Exercise input:
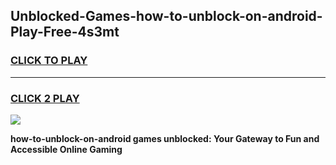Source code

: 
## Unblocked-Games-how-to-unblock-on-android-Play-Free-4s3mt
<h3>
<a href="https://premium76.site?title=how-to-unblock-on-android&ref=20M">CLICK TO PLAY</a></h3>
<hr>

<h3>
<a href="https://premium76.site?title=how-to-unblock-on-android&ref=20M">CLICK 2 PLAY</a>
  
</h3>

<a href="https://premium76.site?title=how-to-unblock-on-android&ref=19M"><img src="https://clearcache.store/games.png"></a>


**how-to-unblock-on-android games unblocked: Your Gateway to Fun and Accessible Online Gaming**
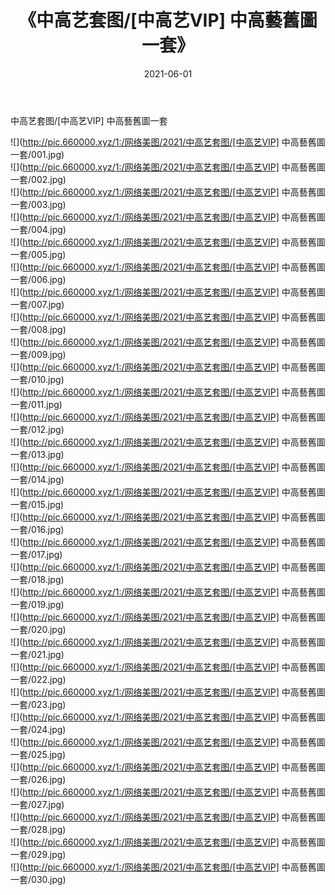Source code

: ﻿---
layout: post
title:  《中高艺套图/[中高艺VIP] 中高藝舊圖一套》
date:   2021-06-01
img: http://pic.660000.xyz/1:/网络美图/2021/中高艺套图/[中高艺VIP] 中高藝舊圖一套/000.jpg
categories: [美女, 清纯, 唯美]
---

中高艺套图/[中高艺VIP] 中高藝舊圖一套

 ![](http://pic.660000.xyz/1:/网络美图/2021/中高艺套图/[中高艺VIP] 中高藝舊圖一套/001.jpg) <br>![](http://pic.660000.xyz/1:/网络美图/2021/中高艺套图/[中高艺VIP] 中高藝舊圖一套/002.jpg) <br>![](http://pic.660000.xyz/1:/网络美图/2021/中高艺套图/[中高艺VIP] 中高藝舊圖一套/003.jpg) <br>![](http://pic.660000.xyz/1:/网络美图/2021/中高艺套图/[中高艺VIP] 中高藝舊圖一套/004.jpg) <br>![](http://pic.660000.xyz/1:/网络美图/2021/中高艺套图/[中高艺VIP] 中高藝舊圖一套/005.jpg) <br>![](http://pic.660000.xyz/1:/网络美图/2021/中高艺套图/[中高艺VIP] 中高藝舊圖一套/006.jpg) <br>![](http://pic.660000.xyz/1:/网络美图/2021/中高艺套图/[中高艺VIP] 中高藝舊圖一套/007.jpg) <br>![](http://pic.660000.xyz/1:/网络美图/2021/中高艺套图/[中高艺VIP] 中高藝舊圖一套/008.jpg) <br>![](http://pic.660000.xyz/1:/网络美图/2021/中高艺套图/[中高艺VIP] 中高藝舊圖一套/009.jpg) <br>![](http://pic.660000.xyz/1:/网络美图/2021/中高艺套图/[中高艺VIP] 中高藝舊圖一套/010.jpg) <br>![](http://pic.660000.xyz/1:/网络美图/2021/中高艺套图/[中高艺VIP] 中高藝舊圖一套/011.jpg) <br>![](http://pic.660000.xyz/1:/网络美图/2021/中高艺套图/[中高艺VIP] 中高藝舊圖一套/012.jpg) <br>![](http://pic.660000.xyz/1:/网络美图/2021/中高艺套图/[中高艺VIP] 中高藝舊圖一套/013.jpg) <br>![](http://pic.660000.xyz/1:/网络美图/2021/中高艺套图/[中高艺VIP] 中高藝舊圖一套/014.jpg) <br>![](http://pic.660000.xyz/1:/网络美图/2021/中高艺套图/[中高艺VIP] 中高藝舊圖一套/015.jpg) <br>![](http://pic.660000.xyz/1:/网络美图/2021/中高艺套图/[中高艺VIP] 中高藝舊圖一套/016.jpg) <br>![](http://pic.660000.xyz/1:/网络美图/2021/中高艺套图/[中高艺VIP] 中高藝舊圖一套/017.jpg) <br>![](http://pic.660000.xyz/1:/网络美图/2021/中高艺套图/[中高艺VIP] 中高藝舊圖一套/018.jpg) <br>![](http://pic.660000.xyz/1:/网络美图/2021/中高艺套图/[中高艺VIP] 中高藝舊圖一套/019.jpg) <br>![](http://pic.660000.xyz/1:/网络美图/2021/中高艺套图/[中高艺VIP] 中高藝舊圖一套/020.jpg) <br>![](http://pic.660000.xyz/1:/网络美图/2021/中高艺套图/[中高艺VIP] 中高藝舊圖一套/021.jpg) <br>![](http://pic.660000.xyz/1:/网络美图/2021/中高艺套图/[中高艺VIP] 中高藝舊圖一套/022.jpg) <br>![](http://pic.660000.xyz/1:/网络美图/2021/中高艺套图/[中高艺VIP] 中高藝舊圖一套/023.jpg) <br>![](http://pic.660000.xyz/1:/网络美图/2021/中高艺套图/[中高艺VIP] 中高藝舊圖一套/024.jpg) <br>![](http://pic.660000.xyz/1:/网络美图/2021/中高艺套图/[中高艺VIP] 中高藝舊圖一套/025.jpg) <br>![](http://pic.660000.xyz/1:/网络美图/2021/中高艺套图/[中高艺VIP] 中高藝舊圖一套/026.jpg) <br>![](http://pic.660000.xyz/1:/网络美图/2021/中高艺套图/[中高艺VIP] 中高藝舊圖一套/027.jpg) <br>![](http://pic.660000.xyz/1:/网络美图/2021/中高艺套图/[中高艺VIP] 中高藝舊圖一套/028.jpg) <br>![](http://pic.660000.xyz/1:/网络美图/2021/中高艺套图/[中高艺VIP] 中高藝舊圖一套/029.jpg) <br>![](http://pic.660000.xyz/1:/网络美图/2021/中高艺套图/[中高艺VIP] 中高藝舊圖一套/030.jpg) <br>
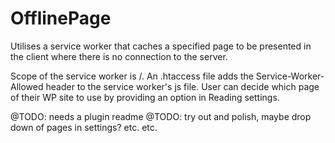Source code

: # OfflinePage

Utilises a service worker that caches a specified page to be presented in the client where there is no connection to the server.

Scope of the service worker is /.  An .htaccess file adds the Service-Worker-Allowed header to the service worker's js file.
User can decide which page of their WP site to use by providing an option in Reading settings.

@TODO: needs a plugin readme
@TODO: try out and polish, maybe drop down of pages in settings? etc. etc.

Requirement: Once the images are removed, print the remaining data exactly as it appears above.

Answer to this problem:
Source code

: 
## Unblocked-Games-how-to-unblock-on-android-Play-Free-4s3mt
<h3>
<a href="https://premium76.site?title=how-to-unblock-on-android&ref=20M">CLICK TO PLAY</a></h3>
<hr>

<h3>
<a href="https://premium76.site?title=how-to-unblock-on-android&ref=20M">CLICK 2 PLAY</a>
  
</h3>

<a href="https://premium76.site?title=how-to-unblock-on-android&ref=19M"><img src="https://clearcache.store/games.png"></a>


**how-to-unblock-on-android games unblocked: Your Gateway to Fun and Accessible Online Gaming**
Source code

: ﻿---
layout: post
title:  《中高艺套图/[中高艺VIP] 中高藝舊圖一套》
date:   2021-06-01
img: http://pic.660000.xyz/1:/网络美图/2021/中高艺套图/[中高艺VIP] 中高藝舊圖一套/000.jpg
categories: [美女, 清纯, 唯美]
---

中高艺套图/[中高艺VIP] 中高藝舊圖一套

 ![](http://pic.660000.xyz/1:/网络美图/2021/中高艺套图/[中高艺VIP] 中高藝舊圖一套/001.jpg) <br>![](http://pic.660000.xyz/1:/网络美图/2021/中高艺套图/[中高艺VIP] 中高藝舊圖一套/002.jpg) <br>![](http://pic.660000.xyz/1:/网络美图/2021/中高艺套图/[中高艺VIP] 中高藝舊圖一套/003.jpg) <br>![](http://pic.660000.xyz/1:/网络美图/2021/中高艺套图/[中高艺VIP] 中高藝舊圖一套/004.jpg) <br>![](http://pic.660000.xyz/1:/网络美图/2021/中高艺套图/[中高艺VIP] 中高藝舊圖一套/005.jpg) <br>![](http://pic.660000.xyz/1:/网络美图/2021/中高艺套图/[中高艺VIP] 中高藝舊圖一套/006.jpg) <br>![](http://pic.660000.xyz/1:/网络美图/2021/中高艺套图/[中高艺VIP] 中高藝舊圖一套/007.jpg) <br>![](http://pic.660000.xyz/1:/网络美图/2021/中高艺套图/[中高艺VIP] 中高藝舊圖一套/008.jpg) <br>![](http://pic.660000.xyz/1:/网络美图/2021/中高艺套图/[中高艺VIP] 中高藝舊圖一套/009.jpg) <br>![](http://pic.660000.xyz/1:/网络美图/2021/中高艺套图/[中高艺VIP] 中高藝舊圖一套/010.jpg) <br>![](http://pic.660000.xyz/1:/网络美图/2021/中高艺套图/[中高艺VIP] 中高藝舊圖一套/011.jpg) <br>![](http://pic.660000.xyz/1:/网络美图/2021/中高艺套图/[中高艺VIP] 中高藝舊圖一套/012.jpg) <br>![](http://pic.660000.xyz/1:/网络美图/2021/中高艺套图/[中高艺VIP] 中高藝舊圖一套/013.jpg) <br>![](http://pic.660000.xyz/1:/网络美图/2021/中高艺套图/[中高艺VIP] 中高藝舊圖一套/014.jpg) <br>![](http://pic.660000.xyz/1:/网络美图/2021/中高艺套图/[中高艺VIP] 中高藝舊圖一套/015.jpg) <br>![](http://pic.660000.xyz/1:/网络美图/2021/中高艺套图/[中高艺VIP] 中高藝舊圖一套/016.jpg) <br>![](http://pic.660000.xyz/1:/网络美图/2021/中高艺套图/[中高艺VIP] 中高藝舊圖一套/017.jpg) <br>![](http://pic.660000.xyz/1:/网络美图/2021/中高艺套图/[中高艺VIP] 中高藝舊圖一套/018.jpg) <br>![](http://pic.660000.xyz/1:/网络美图/2021/中高艺套图/[中高艺VIP] 中高藝舊圖一套/019.jpg) <br>![](http://pic.660000.xyz/1:/网络美图/2021/中高艺套图/[中高艺VIP] 中高藝舊圖一套/020.jpg) <br>![](http://pic.660000.xyz/1:/网络美图/2021/中高艺套图/[中高艺VIP] 中高藝舊圖一套/021.jpg) <br>![](http://pic.660000.xyz/1:/网络美图/2021/中高艺套图/[中高艺VIP] 中高藝舊圖一套/022.jpg) <br>![](http://pic.660000.xyz/1:/网络美图/2021/中高艺套图/[中高艺VIP] 中高藝舊圖一套/023.jpg) <br>![](http://pic.660000.xyz/1:/网络美图/2021/中高艺套图/[中高艺VIP] 中高藝舊圖一套/024.jpg) <br>![](http://pic.660000.xyz/1:/网络美图/2021/中高艺套图/[中高艺VIP] 中高藝舊圖一套/025.jpg) <br>![](http://pic.660000.xyz/1:/网络美图/2021/中高艺套图/[中高艺VIP] 中高藝舊圖一套/026.jpg) <br>![](http://pic.660000.xyz/1:/网络美图/2021/中高艺套图/[中高艺VIP] 中高藝舊圖一套/027.jpg) <br>![](http://pic.660000.xyz/1:/网络美图/2021/中高艺套图/[中高艺VIP] 中高藝舊圖一套/028.jpg) <br>![](http://pic.660000.xyz/1:/网络美图/2021/中高艺套图/[中高艺VIP] 中高藝舊圖一套/029.jpg) <br>![](http://pic.660000.xyz/1:/网络美图/2021/中高艺套图/[中高艺VIP] 中高藝舊圖一套/030.jpg) <br>
Source code

: # OfflinePage

Utilises a service worker that caches a specified page to be presented in the client where there is no connection to the server.

Scope of the service worker is /.  An .htaccess file adds the Service-Worker-Allowed header to the service worker's js file.
User can decide which page of their WP site to use by providing an option in Reading settings.

@TODO: needs a plugin readme
@TODO: try out and polish, maybe drop down of pages in settings? etc. etc.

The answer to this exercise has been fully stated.